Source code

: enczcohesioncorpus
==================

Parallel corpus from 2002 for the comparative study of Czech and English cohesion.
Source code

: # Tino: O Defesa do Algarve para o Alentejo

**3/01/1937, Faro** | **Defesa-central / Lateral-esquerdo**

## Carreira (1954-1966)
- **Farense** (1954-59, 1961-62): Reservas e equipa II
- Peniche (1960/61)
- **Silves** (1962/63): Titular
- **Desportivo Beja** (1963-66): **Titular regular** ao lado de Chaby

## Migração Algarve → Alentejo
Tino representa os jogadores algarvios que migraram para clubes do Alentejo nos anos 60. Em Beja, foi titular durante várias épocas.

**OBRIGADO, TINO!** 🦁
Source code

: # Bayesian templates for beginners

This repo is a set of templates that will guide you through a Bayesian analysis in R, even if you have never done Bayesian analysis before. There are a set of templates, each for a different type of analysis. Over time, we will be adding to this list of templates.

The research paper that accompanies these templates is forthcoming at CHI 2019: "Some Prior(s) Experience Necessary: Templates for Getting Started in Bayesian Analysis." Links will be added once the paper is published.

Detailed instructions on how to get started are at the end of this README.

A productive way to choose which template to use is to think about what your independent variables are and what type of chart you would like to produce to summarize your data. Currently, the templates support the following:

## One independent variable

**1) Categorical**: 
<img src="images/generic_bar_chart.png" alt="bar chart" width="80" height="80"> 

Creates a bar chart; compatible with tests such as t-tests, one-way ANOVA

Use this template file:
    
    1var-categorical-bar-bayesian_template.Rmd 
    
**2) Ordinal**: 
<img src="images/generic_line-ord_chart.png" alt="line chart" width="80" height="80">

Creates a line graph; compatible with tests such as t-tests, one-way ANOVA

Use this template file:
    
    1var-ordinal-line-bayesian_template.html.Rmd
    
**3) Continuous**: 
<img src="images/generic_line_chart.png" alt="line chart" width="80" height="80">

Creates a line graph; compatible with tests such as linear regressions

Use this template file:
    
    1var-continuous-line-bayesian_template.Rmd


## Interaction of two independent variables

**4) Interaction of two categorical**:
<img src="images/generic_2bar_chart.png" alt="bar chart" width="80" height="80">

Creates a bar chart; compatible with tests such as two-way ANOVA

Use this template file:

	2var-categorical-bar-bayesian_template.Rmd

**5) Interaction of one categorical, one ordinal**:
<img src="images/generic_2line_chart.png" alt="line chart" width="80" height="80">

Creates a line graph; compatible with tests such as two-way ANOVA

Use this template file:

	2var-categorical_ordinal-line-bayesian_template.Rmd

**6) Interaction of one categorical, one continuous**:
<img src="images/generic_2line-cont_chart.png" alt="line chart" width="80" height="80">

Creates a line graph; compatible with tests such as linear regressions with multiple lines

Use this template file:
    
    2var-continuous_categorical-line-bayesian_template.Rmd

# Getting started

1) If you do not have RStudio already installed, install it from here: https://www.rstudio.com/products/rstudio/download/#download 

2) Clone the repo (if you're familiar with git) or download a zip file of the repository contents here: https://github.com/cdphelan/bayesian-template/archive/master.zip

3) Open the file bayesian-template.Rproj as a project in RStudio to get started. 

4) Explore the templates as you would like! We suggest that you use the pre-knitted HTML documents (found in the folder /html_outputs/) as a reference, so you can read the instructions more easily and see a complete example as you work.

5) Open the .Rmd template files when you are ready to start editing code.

Directions
In your reply, write out all of the material exactly as it was given.

Written answer
Source code

: enczcohesioncorpus
==================

Parallel corpus from 2002 for the comparative study of Czech and English cohesion.
Source code

: # Tino: O Defesa do Algarve para o Alentejo

**3/01/1937, Faro** | **Defesa-central / Lateral-esquerdo**

## Carreira (1954-1966)
- **Farense** (1954-59, 1961-62): Reservas e equipa II
- Peniche (1960/61)
- **Silves** (1962/63): Titular
- **Desportivo Beja** (1963-66): **Titular regular** ao lado de Chaby

## Migração Algarve → Alentejo
Tino representa os jogadores algarvios que migraram para clubes do Alentejo nos anos 60. Em Beja, foi titular durante várias épocas.

**OBRIGADO, TINO!** 🦁
Source code

: # Bayesian templates for beginners

This repo is a set of templates that will guide you through a Bayesian analysis in R, even if you have never done Bayesian analysis before. There are a set of templates, each for a different type of analysis. Over time, we will be adding to this list of templates.

The research paper that accompanies these templates is forthcoming at CHI 2019: "Some Prior(s) Experience Necessary: Templates for Getting Started in Bayesian Analysis." Links will be added once the paper is published.

Detailed instructions on how to get started are at the end of this README.

A productive way to choose which template to use is to think about what your independent variables are and what type of chart you would like to produce to summarize your data. Currently, the templates support the following:

## One independent variable

**1) Categorical**: 
<img src="images/generic_bar_chart.png" alt="bar chart" width="80" height="80"> 

Creates a bar chart; compatible with tests such as t-tests, one-way ANOVA

Use this template file:
    
    1var-categorical-bar-bayesian_template.Rmd 
    
**2) Ordinal**: 
<img src="images/generic_line-ord_chart.png" alt="line chart" width="80" height="80">

Creates a line graph; compatible with tests such as t-tests, one-way ANOVA

Use this template file:
    
    1var-ordinal-line-bayesian_template.html.Rmd
    
**3) Continuous**: 
<img src="images/generic_line_chart.png" alt="line chart" width="80" height="80">

Creates a line graph; compatible with tests such as linear regressions

Use this template file:
    
    1var-continuous-line-bayesian_template.Rmd


## Interaction of two independent variables

**4) Interaction of two categorical**:
<img src="images/generic_2bar_chart.png" alt="bar chart" width="80" height="80">

Creates a bar chart; compatible with tests such as two-way ANOVA

Use this template file:

	2var-categorical-bar-bayesian_template.Rmd

**5) Interaction of one categorical, one ordinal**:
<img src="images/generic_2line_chart.png" alt="line chart" width="80" height="80">

Creates a line graph; compatible with tests such as two-way ANOVA

Use this template file:

	2var-categorical_ordinal-line-bayesian_template.Rmd

**6) Interaction of one categorical, one continuous**:
<img src="images/generic_2line-cont_chart.png" alt="line chart" width="80" height="80">

Creates a line graph; compatible with tests such as linear regressions with multiple lines

Use this template file:
    
    2var-continuous_categorical-line-bayesian_template.Rmd

# Getting started

1) If you do not have RStudio already installed, install it from here: https://www.rstudio.com/products/rstudio/download/#download 

2) Clone the repo (if you're familiar with git) or download a zip file of the repository contents here: https://github.com/cdphelan/bayesian-template/archive/master.zip

3) Open the file bayesian-template.Rproj as a project in RStudio to get started. 

4) Explore the templates as you would like! We suggest that you use the pre-knitted HTML documents (found in the folder /html_outputs/) as a reference, so you can read the instructions more easily and see a complete example as you work.

5) Open the .Rmd template files when you are ready to start editing code.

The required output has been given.